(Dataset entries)
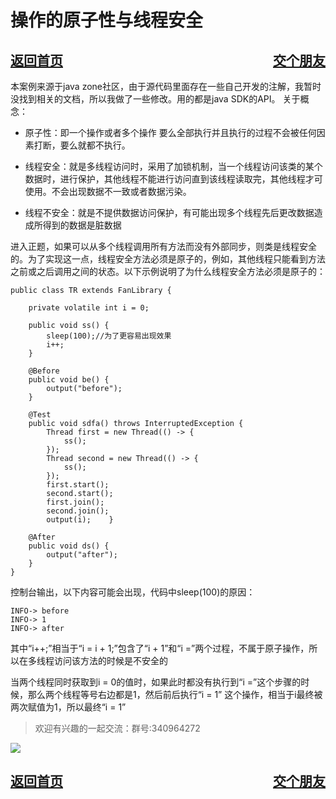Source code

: # 操作的原子性与线程安全
<a href="/blog/home.html">返回首页</a><a href="/blog/交个朋友.html"  style="float:right;">交个朋友</a>
---

本案例来源于java zone社区，由于源代码里面存在一些自己开发的注解，我暂时没找到相关的文档，所以我做了一些修改。用的都是java SDK的API。
关于概念：
* 原子性：即一个操作或者多个操作 要么全部执行并且执行的过程不会被任何因素打断，要么就都不执行。

* 线程安全：就是多线程访问时，采用了加锁机制，当一个线程访问该类的某个数据时，进行保护，其他线程不能进行访问直到该线程读取完，其他线程才可使用。不会出现数据不一致或者数据污染。

* 线程不安全：就是不提供数据访问保护，有可能出现多个线程先后更改数据造成所得到的数据是脏数据

进入正题，如果可以从多个线程调用所有方法而没有外部同步，则类是线程安全的。为了实现这一点，线程安全方法必须是原子的，例如，其他线程只能看到方法之前或之后调用之间的状态。以下示例说明了为什么线程安全方法必须是原子的：

```
public class TR extends FanLibrary {

    private volatile int i = 0;

    public void ss() {
        sleep(100);//为了更容易出现效果
        i++;
    }

    @Before
    public void be() {
        output("before");
    }

    @Test
    public void sdfa() throws InterruptedException {
        Thread first = new Thread(() -> {
            ss();
        });
        Thread second = new Thread(() -> {
            ss();
        });
        first.start();
        second.start();
        first.join();
        second.join();
        output(i);    }

    @After
    public void ds() {
        output("after");
    }
}
```

控制台输出，以下内容可能会出现，代码中sleep(100)的原因：

```
INFO-> before
INFO-> 1
INFO-> after
```

其中“i++;”相当于“i = i + 1;”包含了“i + 1”和“i =”两个过程，不属于原子操作，所以在多线程访问该方法的时候是不安全的

当两个线程同时获取到i = 0的值时，如果此时都没有执行到“i =”这个步骤的时候，那么两个线程等号右边都是1，然后前后执行“i = 1” 这个操作，相当于i最终被两次赋值为1，所以最终“i = 1”



> 欢迎有兴趣的一起交流：群号:340964272

![](/blog/pic/201712120951590031.png)


<a href="/blog/home.html">返回首页</a><a href="/blog/交个朋友.html"  style="float:right;">交个朋友</a>
---


<script src="/blog/js/bubbly.js"></script>
<script src="/blog/js/article.js"></script>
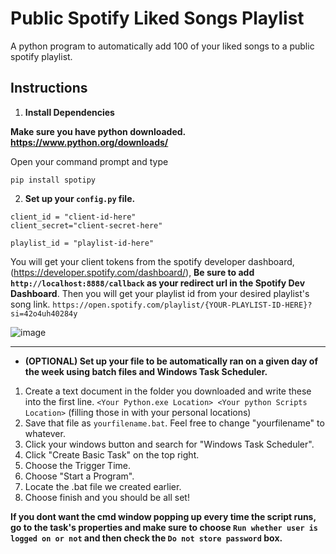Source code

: # Public Spotify Liked Songs Playlist
A python program to automatically add 100 of your liked songs to a public spotify playlist. 

## Instructions
1. **Install Dependencies**
  
  **Make sure you have python downloaded. https://www.python.org/downloads/**

  Open your command prompt and type

  `pip install spotipy`

2. **Set up your `config.py` file.**

  ```
  client_id = "client-id-here"
  client_secret="client-secret-here"

  playlist_id = "playlist-id-here"
  ```

  You will get your client tokens from the spotify developer dashboard, (https://developer.spotify.com/dashboard/), **Be sure to add `http://localhost:8888/callback` as your redirect url in the Spotify Dev Dashboard**. Then you will get your playlist id from your
  desired playlist's song link. ` https://open.spotify.com/playlist/{YOUR-PLAYLIST-ID-HERE}?si=42o4uh40284y `

  ![image](https://user-images.githubusercontent.com/83687479/187978856-5410bc2f-a31c-4231-9443-7d076d116c67.png)

---

- **(OPTIONAL) Set up your file to be automatically ran on a given day of the week using batch files and Windows Task Scheduler.**

1. Create a text document in the folder you downloaded and write these into the first line. ```<Your Python.exe Location> <Your python Scripts Location>``` (filling those in with your personal locations)
2. Save that file as `yourfilename.bat`. Feel free to change "yourfilename" to whatever.
3. Click your windows button and search for "Windows Task Scheduler".
4. Click "Create Basic Task" on the top right.
5. Choose the Trigger Time.
6. Choose "Start a Program".
7. Locate the .bat file we created earlier.
8. Choose finish and you should be all set!

**If you dont want the cmd window popping up every time the script runs, go to the task's properties and make sure to choose `Run whether user is logged on or not`
and then check the `Do not store password` box.**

- [Exercise aim] Take the data above and set it down exactly, images excluded.

- [Answer to this task]
Source code

: # 操作的原子性与线程安全
<a href="/blog/home.html">返回首页</a><a href="/blog/交个朋友.html"  style="float:right;">交个朋友</a>
---

本案例来源于java zone社区，由于源代码里面存在一些自己开发的注解，我暂时没找到相关的文档，所以我做了一些修改。用的都是java SDK的API。
关于概念：
* 原子性：即一个操作或者多个操作 要么全部执行并且执行的过程不会被任何因素打断，要么就都不执行。

* 线程安全：就是多线程访问时，采用了加锁机制，当一个线程访问该类的某个数据时，进行保护，其他线程不能进行访问直到该线程读取完，其他线程才可使用。不会出现数据不一致或者数据污染。

* 线程不安全：就是不提供数据访问保护，有可能出现多个线程先后更改数据造成所得到的数据是脏数据

进入正题，如果可以从多个线程调用所有方法而没有外部同步，则类是线程安全的。为了实现这一点，线程安全方法必须是原子的，例如，其他线程只能看到方法之前或之后调用之间的状态。以下示例说明了为什么线程安全方法必须是原子的：

```
public class TR extends FanLibrary {

    private volatile int i = 0;

    public void ss() {
        sleep(100);//为了更容易出现效果
        i++;
    }

    @Before
    public void be() {
        output("before");
    }

    @Test
    public void sdfa() throws InterruptedException {
        Thread first = new Thread(() -> {
            ss();
        });
        Thread second = new Thread(() -> {
            ss();
        });
        first.start();
        second.start();
        first.join();
        second.join();
        output(i);    }

    @After
    public void ds() {
        output("after");
    }
}
```

控制台输出，以下内容可能会出现，代码中sleep(100)的原因：

```
INFO-> before
INFO-> 1
INFO-> after
```

其中“i++;”相当于“i = i + 1;”包含了“i + 1”和“i =”两个过程，不属于原子操作，所以在多线程访问该方法的时候是不安全的

当两个线程同时获取到i = 0的值时，如果此时都没有执行到“i =”这个步骤的时候，那么两个线程等号右边都是1，然后前后执行“i = 1” 这个操作，相当于i最终被两次赋值为1，所以最终“i = 1”



> 欢迎有兴趣的一起交流：群号:340964272

![](/blog/pic/201712120951590031.png)


<a href="/blog/home.html">返回首页</a><a href="/blog/交个朋友.html"  style="float:right;">交个朋友</a>
---


<script src="/blog/js/bubbly.js"></script>
<script src="/blog/js/article.js"></script>
Source code

: # Public Spotify Liked Songs Playlist
A python program to automatically add 100 of your liked songs to a public spotify playlist. 

## Instructions
1. **Install Dependencies**
  
  **Make sure you have python downloaded. https://www.python.org/downloads/**

  Open your command prompt and type

  `pip install spotipy`

2. **Set up your `config.py` file.**

  ```
  client_id = "client-id-here"
  client_secret="client-secret-here"

  playlist_id = "playlist-id-here"
  ```

  You will get your client tokens from the spotify developer dashboard, (https://developer.spotify.com/dashboard/), **Be sure to add `http://localhost:8888/callback` as your redirect url in the Spotify Dev Dashboard**. Then you will get your playlist id from your
  desired playlist's song link. ` https://open.spotify.com/playlist/{YOUR-PLAYLIST-ID-HERE}?si=42o4uh40284y `

  ![image](https://user-images.githubusercontent.com/83687479/187978856-5410bc2f-a31c-4231-9443-7d076d116c67.png)

---

- **(OPTIONAL) Set up your file to be automatically ran on a given day of the week using batch files and Windows Task Scheduler.**

1. Create a text document in the folder you downloaded and write these into the first line. ```<Your Python.exe Location> <Your python Scripts Location>``` (filling those in with your personal locations)
2. Save that file as `yourfilename.bat`. Feel free to change "yourfilename" to whatever.
3. Click your windows button and search for "Windows Task Scheduler".
4. Click "Create Basic Task" on the top right.
5. Choose the Trigger Time.
6. Choose "Start a Program".
7. Locate the .bat file we created earlier.
8. Choose finish and you should be all set!

**If you dont want the cmd window popping up every time the script runs, go to the task's properties and make sure to choose `Run whether user is logged on or not`
and then check the `Do not store password` box.**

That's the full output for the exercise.